He graduated from Wheaton College with a B.A. in Mathematics, and from Regent University with a M.A. in Educational Leadership.

Episode Transcript

Bob: Which is stronger in a teenager’s life?  Their love for Christ or their desire to be accepted by their peer group?  Karl Graustein says peer pressure is strong.

Karl: It’s very real.  It may peak in about 9th grade – the fear of what other people are thinking of them.  Every one of us wants to be liked; every one of us wants to be appreciated.

But who is the number-one person that we want to think favorably of us?  It needs to be the Lord, and that needs to be the driving force of a Christian and, yes, that’s very hard for a teen, very hard.

[musical transition] 

Bob: This is FamilyLife Today for Thursday, August 21st.  Our host is the president of FamilyLife, Dennis Rainey, and I’m Bob Lepine.  What can you do, as a parent, to help your child withstand peer pressure and not be influenced by a fear of man?  We’ll talk about it today, stay tuned.

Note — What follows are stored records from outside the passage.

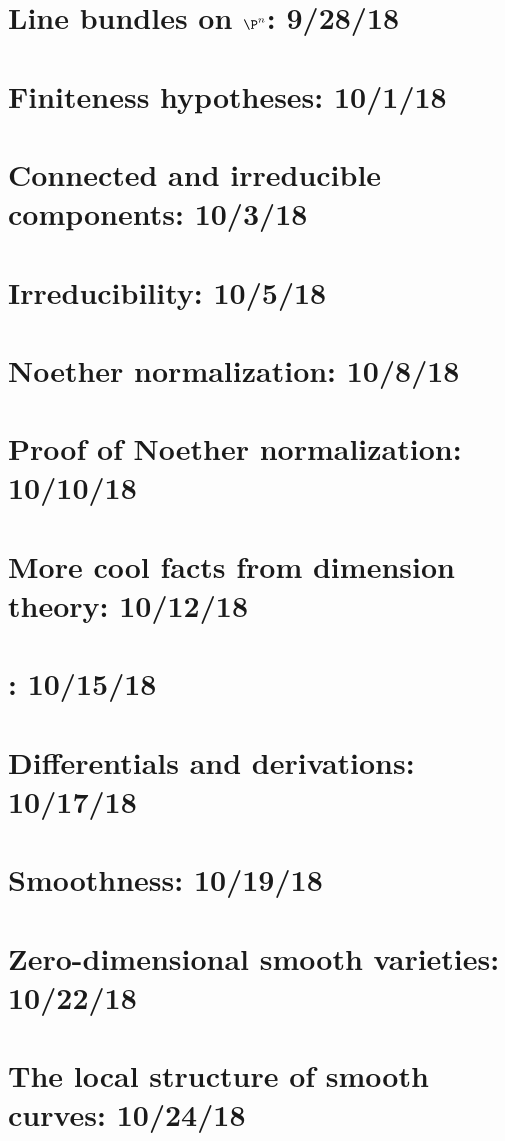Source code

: \documentclass{notes_d}
\begin{document}
\section{Line bundles on $\P^n$: 9/28/18}
	
\section{Finiteness hypotheses: 10/1/18}
	
\section{Connected and irreducible components: 10/3/18}
	
\section{Irreducibility: 10/5/18}
	
\section{Noether normalization: 10/8/18}
	
\section{Proof of Noether normalization: 10/10/18}
	
\section{More cool facts from dimension theory: 10/12/18}
	
\section{: 10/15/18}
\section{Differentials and derivations: 10/17/18}
	
\section{Smoothness: 10/19/18}
	
\section{Zero-dimensional smooth varieties: 10/22/18}
	
\section{The local structure of smooth curves: 10/24/18}
	
\end{document}
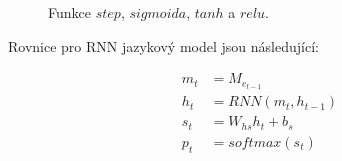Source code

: \begin{figure}[h]
    \begin{center}
    \end{center}
	\caption{Funkce $step$, $sigmoida$, $tanh$ a $relu$.}
	\label{img:functions}
\end{figure}

Rovnice pro RNN jazykový model jsou následující:

\begin{align}
  m_{t}&=M_{e_{t-1}}\label{figure:lastContext} \\
  h_{t}&=RNN(m_t, h_{t-1}) \label{figure:rnnSimple} \\
  s_{t}&=W_{hs}h_t + b_s \label{figure:rnnSt} \\
  p_{t}&=softmax(s_t) \label{figure:rnnSoftmax}
\end{align}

And welcome to FamilyLife Today, thanks for joining us.  Can I let our listeners in on the – it’s not really a wager – well, it is a wager.  I’ve made a bet with you about when you became a Christian, right?

Dennis: But, Bob, betting – I don’t think you can bring that up as an illustration, Bob.

Bob: The reason that I bring it up is because what we’ve wagered is a steak dinner in heaven, and so if betting is not …

Dennis: Did I do that?

Bob: Yes, yes, you agreed to this – steak dinner in heaven – because you came forward at your church when you were seven years old, right?

Dennis: I did, I did.

Bob: But things really got on track for you spiritually between your sophomore and junior year in college, right?

Dennis: More on track.

Bob: Yeah, and you would say you were a Christian back when you were seven, right?

Dennis: You know, I really …

Bob: He’s craw fishing on the bet!

Dennis: No, if we’ve got a game of – what’s it called – Heaven Hold ’em? 

Bob: That’s right, Texas Hold ’em.  Yeah, Heaven Hold ’em.

Dennis: We will find out.

Bob: Okay, I guess we will.

Dennis: I’ll see you on the other side, and we’ll determine that, but it is interesting to have grown up as a Christian in a Christian home, and made a profession of faith as a seven-year-old lad, I had an intense fear of judgment and of hell, and that was a part of how the Gospel was preached as a young lad growing up, and I walked the aisle as a seven-year-old because you know what?  I didn’t want to end up in that place, and some people are going, “Boy, that’s not a good motivation.”  I’m going to tell you, that’s a great motivation.  It really is a great motivation to go to heaven.  I don’t think I really understood a lot about walking with God until a little bit later, and I don’t know how much of that, Bob, was me and how much was the church that I attended in terms of equipping me and modeling that for me, and so …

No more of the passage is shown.